Dzerillious/LinqRewrite

Repository files navigation

LinqRewrite

Improved version of roslyn-linq-rewrite (https://github.com/antiufo/roslyn-linq-rewrite). This tool rewrites LINQ queries in C# code using plain procedural code, minimizing allocations and dynamic dispatch, inlining lambdas, optimizing simple math expressions and using known information for optimization. It has two run modes. First to compile rewritten code into .dll or .exe, second to rewrite the code and save it into a specified folder. For proper behavior install NuGet package LinqRewrite.Core into project which you are rewriting.

For basic queries which can be rewritten to simple expression (ArraySource.Select(x => x + 5).Last()) was speedup 50000x, for aggregations and simple changes of iteration was speedup several times and for queries over IEnumerable and with too few provided information was speedup up to 30% of System.Linq. There is no runtime overhead of LINQ rewriting.

Repository of rewriting program https://github.com/Dzerillious/LinqRewrite. LinqRewrite works as ConsoleApplication, there is no UI created for rewriting of code.

Install and use

LinqRewrite is published as .NET Core application and can be used on Linux, Windows or macOS device. For running of LinqRewrite you must install .NET Core runtime which compiles and runs the application for you. You can download .NET Core runtime from https://dotnet.microsoft.com/download, or in Visual Studio Installer. Also you must install msbuild (part of Visual Studio or Build Tools for Visual Studio from https://visualstudio.microsoft.com/downloads/?q=build+tools) with all parts needed for compilation of your not rewriten project. For all projects which will be rewritten by LinqRewriter must be referenced NuGet named LinqRewrite.Core. Only other thing for setup you must download RoslynLinq rewrite release for your architecture (x86 or x64) and run it from command line.

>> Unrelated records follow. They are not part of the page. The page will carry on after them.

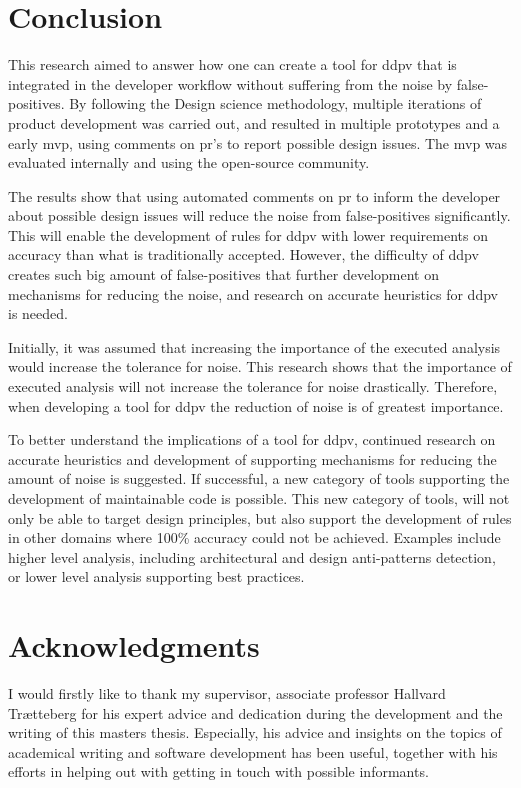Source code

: \documentclass[pdftex,10pt,b5paper,twoside]{report}
\begin{document}
\section{Conclusion}
\label{conclusion}


This research aimed to answer how one can create a tool for \gls{ddpv} that is integrated in the developer workflow without suffering from the noise by false-positives. By following the Design science methodology, multiple iterations of product development was carried out, and resulted in multiple prototypes and a early \gls{mvp}, using comments on \gls{pr}'s to report possible design issues. The \gls{mvp} was evaluated internally and using the open-source community. 


The results show that using automated comments on \gls{pr} to inform the developer about possible design issues will reduce the noise from false-positives significantly. This will enable the development of rules for \gls{ddpv} with lower requirements on accuracy than what is traditionally accepted. However, the difficulty of \gls{ddpv} creates such big amount of false-positives that further development on mechanisms for reducing the noise, and research on accurate heuristics for \gls{ddpv} is needed.

Initially, it was assumed that increasing the importance of the executed analysis would increase the tolerance for noise. This research shows that the importance of executed analysis will not increase the tolerance for noise drastically. Therefore, when developing a tool for \gls{ddpv} the reduction of noise is of greatest importance. 

To better understand the implications of a tool for \gls{ddpv}, continued research on accurate heuristics and development of supporting mechanisms for reducing the amount of noise is suggested. If successful, a new category of tools supporting the development of maintainable code is possible. This new category of tools, will not only be able to target design principles, but also support the development of rules in other domains where 100\% accuracy could not be achieved. Examples include higher level analysis, including architectural and design anti-patterns detection, or lower level analysis supporting best practices.

\section{Acknowledgments}
\label{acknowledgements}
I would firstly like to thank my supervisor, associate professor Hallvard Trætteberg for his expert advice and dedication during the development and the writing of this masters thesis. Especially, his advice and insights on the topics of academical writing and software development has been useful, together with his efforts in helping out with getting in touch with possible informants.
\end{document}
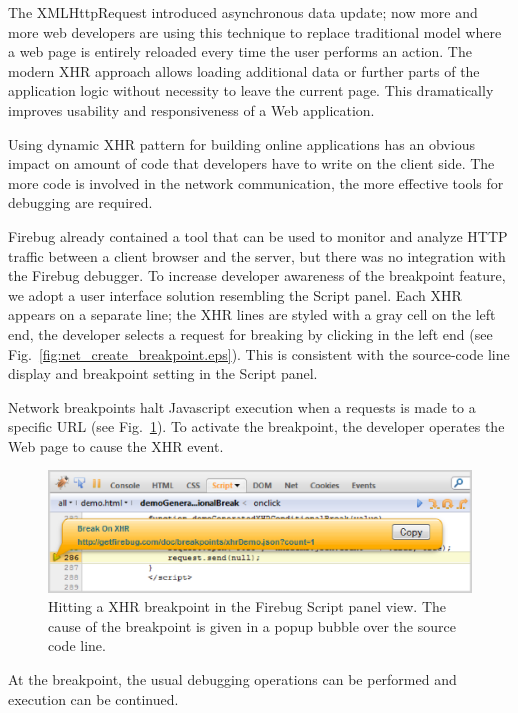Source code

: \documentclass{www2010-accepted}
\begin{document}
The XMLHttpRequest introduced asynchronous data update; now
more and more web developers are using this technique to replace
traditional model where a web page is entirely reloaded every time the
user performs an action. The modern XHR approach allows loading
additional data or further parts of the application logic without
necessity to leave the current page. This dramatically improves
usability and responsiveness of a Web application.

Using dynamic XHR pattern for building online applications has
an obvious impact on amount of code that developers have to write on
the client side. The more code is involved in the network
communication,  the more effective tools for debugging are required.

Firebug already contained a tool that can be used to monitor and
analyze HTTP traffic between a client browser and the server, but
there was no integration with the Firebug debugger.  To increase
developer awareness of the breakpoint feature, we adopt a user interface
solution resembling the Script panel.  Each XHR appears on a separate
line; the XHR lines are styled with a gray cell on the left end, the
developer selects a request for breaking by clicking in the left end
(see Fig.~\ref{fig:net_create_breakpoint.eps}). This is consistent with the
source-code line display and breakpoint setting in the Script panel.

Network breakpoints halt Javascript
execution when a requests is made to a specific URL (see Fig.~\ref{fig:net_hit_XHR_BP.eps}).
To activate the breakpoint, the developer operates the Web page to cause the
XHR event.
\begin{figure}[htp]
\center
\includegraphics[scale=0.7]{net_hit_XHR_BP.eps}
\caption{Hitting a XHR breakpoint in the Firebug Script panel view. The cause of the breakpoint is given in a popup bubble over the source code line.}
\label{fig:net_hit_XHR_BP.eps}
\end{figure}
 At the breakpoint, the usual debugging operations can
be performed and execution can be continued.
\end{document}
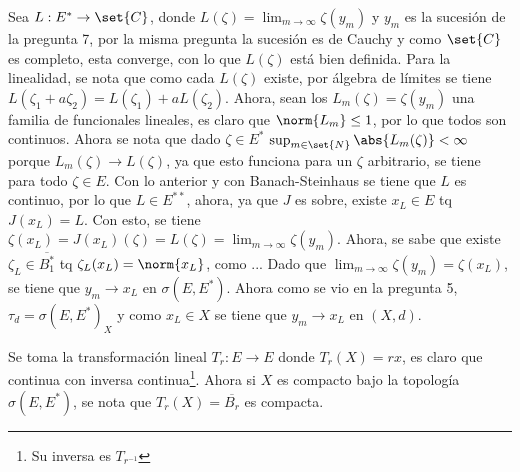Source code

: \documentclass{homework}
\begin{document}
\begin{sol}
    Sea \(L:E^*\rightarrow\set{C}\), donde \(L(\zeta)=\lim_{m\rightarrow\infty}\zeta(y_m)\) y \(y_m\) es la sucesión de la pregunta 7, por la misma pregunta la sucesión es de Cauchy y como \(\set{C}\) es completo, esta converge, con lo que \(L(\zeta)\) está bien definida. Para la linealidad, se nota que como cada \(L(\zeta)\) existe, por álgebra de límites se tiene \(L(\zeta_1+a\zeta_2)=L(\zeta_1)+aL(\zeta_2)\). Ahora, sean los \(L_m(\zeta)=\zeta(y_m)\) una familia de funcionales lineales, es claro que \(\norm{L_m}\leq1\), por lo que todos son continuos. Ahora se nota que dado \(\zeta\in E^*\) \(\sup_{m\in\set{N}}\abs{L_m(\zeta)}<\infty\) porque \(L_m(\zeta)\rightarrow L(\zeta)\), ya que esto funciona para un \(\zeta\) arbitrario, se tiene para todo \(\zeta\in E\). Con lo anterior y con Banach-Steinhaus se tiene que \(L\) es continuo, por lo que \(L\in E^{**}\), ahora, ya que \(J\) es sobre, existe \(x_L\in E\) tq \(J(x_L)=L\). Con esto, se tiene \(\zeta(x_L)=J(x_L)(\zeta)=L(\zeta)=\lim_{m\rightarrow\infty}\zeta(y_m)\). Ahora, se sabe que existe \(\zeta_L\in\overline{B_1^*}\) tq \(\zeta_L(x_L)=\norm{x_L}\), como ... Dado que \(\lim_{m\rightarrow \infty}\zeta(y_m)=\zeta(x_L)\), se tiene que \(y_m\rightarrow x_L\) en \(\sigma(E,E^*)\). Ahora como se vio en la pregunta 5, \(\tau_d=\sigma(E,E^*)_X\) y como \(x_L\in X\) se tiene que \(y_m\rightarrow x_L\) en \((X,d)\).
\end{sol}


\begin{sol}
    Se toma la transformación lineal \(T_r:E\rightarrow E\) donde \(T_r(X)=rx\), es claro que continua con inversa continua\footnote{Su inversa es \(T_{r^{-1}}\)}. Ahora si \(X\) es compacto bajo la topología \(\sigma(E,E^*)\), se nota que \(T_r(X)=\overline{B_r}\) es compacta.
\end{sol}

\begin{sol}
    
\end{sol}

\begin{sol}
    
\end{sol}
\end{document}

For use of LinqRewrite you must create code, that will be rewritten . You can rewrite C# script, file, project or solution. Rewriting of script or file is just for testing, because it cannot reference any NuGet or library which are needed for compilation of the file. Also when the code cannot be compiled with reference of most basic libraries, compilation error of the first face is thrown. When you create C# project or solution, for each project you must reference NuGet LinqRewrite.Core (it may be transitive reference). For running of LinqRewrite you must specify as argument path of compiled solution or project and destination where to write rewritten files. When rewriting the code, compilation is used for getting analysis of code and after rewrite, all rewritten files and files which are part of the project or solution are added into destination folder. When you want to do not rewrite some method, struct or class, you must add NoRewrite attribute before it.

Example usage

dotnet LinqRewrite.dll                        # Prints help
dotnet LinqRewrite.dll --help                 # Prints help

dotnet LinqRewrite.dll <path-to-csproj> <path-to-rewrite>    # Rewrites project and saves files into specified directory
dotnet LinqRewrite.dll <path-to-sln> <path-to-rewrite>       # Rewrites solution and saves files into specified directory
dotnet LinqRewrite.dll <path-to-cs> <path-to-rewrite>        # Rewrites cs file and saves files into specified directory
dotnet LinqRewrite.dll <path-to-csx> <path-to-rewrite>       # Rewrites csx file and saves files into specified directory

Example projects

With release of LinqRewrite there are also included two example projects. The first one is BenchmarksLibrary (with set of benchmarks for LinqRewrite) and the second one is TestsLibrary. You can run prepared bat scripts (RunRewrittenBenchmarks.bat and RunRewrittenTests.bat) for running of example project or run them manually from command line.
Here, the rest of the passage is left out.